Per oltre quaranta anni Monticchiello ha fatto teatro riflettendo sulla propria condizione di borgo carico di storia ma minacciato dall’emarginazione e dall’impoverimento umano e culturale. Lo ha fatto cercando di rintracciare nell’eredità del mondo contadino le radici di una identità e valori utili per leggere il presente e immaginarsi un ragionevole futuro. Per tanti anni tuttavia la riflessione teatrale si è esercitata con serenità, leggerezza, in una dimensione quasi metafisica fuori dal contesto sanguigno della modernità più aggressiva, che celebrava i suoi fasti oltre l’orizzonte dei colli della Val d’Orcia, mentre al di qua era possibile avvertire solo l’eco attutita, quasi il brontolio di un temporale lontano.
Poi quest’anno, improvvisa come una sassata, devastante come l’impatto di un meteorite, violenta e perentoria come tutto ciò che è oggettivo e brutale è piombata su Monticchiello la vicenda delle “nuove case”, realtà massiccia e non esorcizzabile, come l’antico esercito di Carlo V che cinse d’assedio il castello nel ‘500, ne ebbe ragione e pose fine al suo periodo più glorioso. Nelle “case”, pietra dello scandalo e segno di contraddizione per la comunità si sono improvvisamente materializzate speranze e timori degli abitanti: da un lato la speranza di un futuro più ricco, animato, vitale, palpabile, fuori dagli stereotipi museali e vagamente mortuari cari agli esteti di ogni osservanza; dall’altro l’impatto massiccio, l’intrusione vistosa degli edifici, in un contesto a dir poco delicato. Dopo l’esplosione mediatica del caso la comunità è apparsa subito lacerata, ferita, nulla di più autodrammatico si era verificato negli ultimi 40 anni a Monticchiello: un argomento obbligato per lo spettacolo 2007. Ma la scelta non era facile, automatica, indolore. Gli animi erano esacerbati, il paese spaccato, i punti di vista insanabilmente conflittuali. Metabolizzare la cosa, “le case” e farne oggetto di spettacolo si presentava come un’operazione delicata, difficile, dolorosa e inquietante. Ma a poco a poco il miracolo si è verificato, lo spettacolo -“A(h)ia!”, questo il titolo – è cominciato ad apparire come un evento catartico, l’elaborazione di un lutto, un doveroso passo in avanti verso una forma ulteriore di arricchimento.

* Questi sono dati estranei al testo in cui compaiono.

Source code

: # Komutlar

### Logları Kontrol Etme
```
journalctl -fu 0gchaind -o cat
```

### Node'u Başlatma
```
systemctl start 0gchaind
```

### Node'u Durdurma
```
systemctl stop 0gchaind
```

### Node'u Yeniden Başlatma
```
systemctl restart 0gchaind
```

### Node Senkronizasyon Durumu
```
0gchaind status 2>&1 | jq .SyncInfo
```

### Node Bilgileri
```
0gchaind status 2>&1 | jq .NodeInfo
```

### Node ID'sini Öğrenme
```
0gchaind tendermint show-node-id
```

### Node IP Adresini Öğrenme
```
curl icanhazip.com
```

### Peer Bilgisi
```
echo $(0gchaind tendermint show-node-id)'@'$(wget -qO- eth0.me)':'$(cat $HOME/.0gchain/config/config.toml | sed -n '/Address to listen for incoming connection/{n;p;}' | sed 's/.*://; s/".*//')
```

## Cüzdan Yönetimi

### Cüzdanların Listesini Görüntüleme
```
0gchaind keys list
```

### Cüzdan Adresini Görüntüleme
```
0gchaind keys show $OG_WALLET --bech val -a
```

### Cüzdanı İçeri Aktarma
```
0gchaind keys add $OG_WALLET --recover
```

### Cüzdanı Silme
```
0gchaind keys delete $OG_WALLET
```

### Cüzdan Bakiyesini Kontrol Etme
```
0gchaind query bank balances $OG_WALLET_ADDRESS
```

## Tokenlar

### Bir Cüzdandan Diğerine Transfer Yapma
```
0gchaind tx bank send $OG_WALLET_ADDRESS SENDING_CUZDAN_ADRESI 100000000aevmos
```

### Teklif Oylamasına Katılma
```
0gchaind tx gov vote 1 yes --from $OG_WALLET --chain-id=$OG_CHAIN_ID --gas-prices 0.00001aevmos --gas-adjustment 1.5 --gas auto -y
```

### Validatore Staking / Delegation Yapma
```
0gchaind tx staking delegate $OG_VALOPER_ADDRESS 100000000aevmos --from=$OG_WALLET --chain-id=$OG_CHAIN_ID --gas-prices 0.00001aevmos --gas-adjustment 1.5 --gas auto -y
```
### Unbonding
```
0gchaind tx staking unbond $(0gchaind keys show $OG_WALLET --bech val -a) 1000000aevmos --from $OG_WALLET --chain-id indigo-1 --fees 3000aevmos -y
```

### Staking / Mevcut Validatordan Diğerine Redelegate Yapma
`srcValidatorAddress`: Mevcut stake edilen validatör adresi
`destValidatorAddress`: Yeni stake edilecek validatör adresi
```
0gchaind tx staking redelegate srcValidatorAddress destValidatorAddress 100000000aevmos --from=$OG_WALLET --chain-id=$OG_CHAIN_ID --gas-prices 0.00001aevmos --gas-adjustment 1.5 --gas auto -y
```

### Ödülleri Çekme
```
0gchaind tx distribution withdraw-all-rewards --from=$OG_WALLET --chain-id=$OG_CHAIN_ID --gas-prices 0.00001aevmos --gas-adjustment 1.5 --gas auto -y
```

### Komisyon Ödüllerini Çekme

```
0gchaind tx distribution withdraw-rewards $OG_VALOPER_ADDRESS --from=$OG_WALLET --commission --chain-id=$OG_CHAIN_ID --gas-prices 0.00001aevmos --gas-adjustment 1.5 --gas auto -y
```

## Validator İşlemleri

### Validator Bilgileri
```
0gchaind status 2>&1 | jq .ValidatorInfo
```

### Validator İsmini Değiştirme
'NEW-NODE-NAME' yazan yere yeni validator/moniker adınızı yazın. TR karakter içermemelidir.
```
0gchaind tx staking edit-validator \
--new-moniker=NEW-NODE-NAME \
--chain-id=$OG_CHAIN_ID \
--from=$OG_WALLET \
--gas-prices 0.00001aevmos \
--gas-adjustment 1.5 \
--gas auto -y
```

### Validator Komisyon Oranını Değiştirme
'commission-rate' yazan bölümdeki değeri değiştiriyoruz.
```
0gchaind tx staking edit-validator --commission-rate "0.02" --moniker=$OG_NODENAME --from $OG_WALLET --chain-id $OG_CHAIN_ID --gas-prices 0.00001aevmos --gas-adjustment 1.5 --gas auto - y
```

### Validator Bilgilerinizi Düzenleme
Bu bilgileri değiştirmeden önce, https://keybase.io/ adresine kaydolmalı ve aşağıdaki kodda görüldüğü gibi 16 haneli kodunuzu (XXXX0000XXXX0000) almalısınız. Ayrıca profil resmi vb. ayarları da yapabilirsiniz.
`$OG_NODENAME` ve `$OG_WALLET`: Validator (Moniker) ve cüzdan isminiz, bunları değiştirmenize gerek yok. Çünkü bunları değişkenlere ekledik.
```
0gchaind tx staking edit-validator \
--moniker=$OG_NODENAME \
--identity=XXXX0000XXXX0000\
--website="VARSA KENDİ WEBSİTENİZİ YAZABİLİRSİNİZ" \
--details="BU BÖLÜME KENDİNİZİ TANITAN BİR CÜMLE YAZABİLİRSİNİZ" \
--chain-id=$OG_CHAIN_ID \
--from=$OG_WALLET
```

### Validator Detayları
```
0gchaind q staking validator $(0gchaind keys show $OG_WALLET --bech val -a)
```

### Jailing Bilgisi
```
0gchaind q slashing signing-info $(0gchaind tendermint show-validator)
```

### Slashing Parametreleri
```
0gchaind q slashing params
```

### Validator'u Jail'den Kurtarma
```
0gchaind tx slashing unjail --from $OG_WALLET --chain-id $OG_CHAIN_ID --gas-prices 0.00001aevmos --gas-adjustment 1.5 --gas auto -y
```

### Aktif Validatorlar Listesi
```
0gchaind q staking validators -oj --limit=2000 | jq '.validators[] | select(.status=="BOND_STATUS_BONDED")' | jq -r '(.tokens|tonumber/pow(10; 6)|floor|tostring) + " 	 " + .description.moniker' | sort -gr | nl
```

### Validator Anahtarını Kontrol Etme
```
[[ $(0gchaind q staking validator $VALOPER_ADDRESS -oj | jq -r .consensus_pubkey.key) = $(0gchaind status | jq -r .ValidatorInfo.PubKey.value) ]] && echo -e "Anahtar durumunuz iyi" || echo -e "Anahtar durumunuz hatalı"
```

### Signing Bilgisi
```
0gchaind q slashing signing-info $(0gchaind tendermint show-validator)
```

In tempi brevi è stato immaginato: entro la cornice di una farsa, scelta nel repertorio del teatro classico, solo apparentemente di evasione ma capace invece di stringenti ammaestramenti si sviluppa il nocciolo vivo della vicenda. Il tutto inframezzato da varianti ironiche, visionarie, da metafore surreali che danno il senso dello smarrimento, dell’inquietudine, dell’intera comunità. Dentro uno spazio scenico delimitato da un “cerchio di gesso” gli abitanti- attori appaiono come monoliti viventi conficcati per terra senza possibilità di movimento se non per quelle parti del corpo che per avventura si trovino fuori dal cerchio. Tutti comunque possono sicuramente parlare e parlano e dalle loro parole risulta che vivono questa condizione a seguito dei vincoli posti in difesa del territorio e intrecciano i loro discorsi tra rabbia, dolore, rancore, ironia, ricordando i sogni di una vita accarezzati e gridati in quaranta anni di teatro: il cerchio di gesso ripopolato e portato a nuova vita, il paese che torna agli splendori antichi.
Entro questo contesto si colloca la rievocazione di un brano di vita contadina: lo sfratto di Bugno, episodio realmente avvenuto negli anni cinquanta, momento doloroso ed epico delle lotte mezzadrili che riporta con forza sulla scena il legame specialissimo del Teatro Povero con il mondo contadino, radice dell’identità locale, dell’autocoscienza, dell’autenticità espressiva del teatro, minacciato oggi da un vero e proprio sfratto dalla memoria come un tempo avvenne quello dalla casa.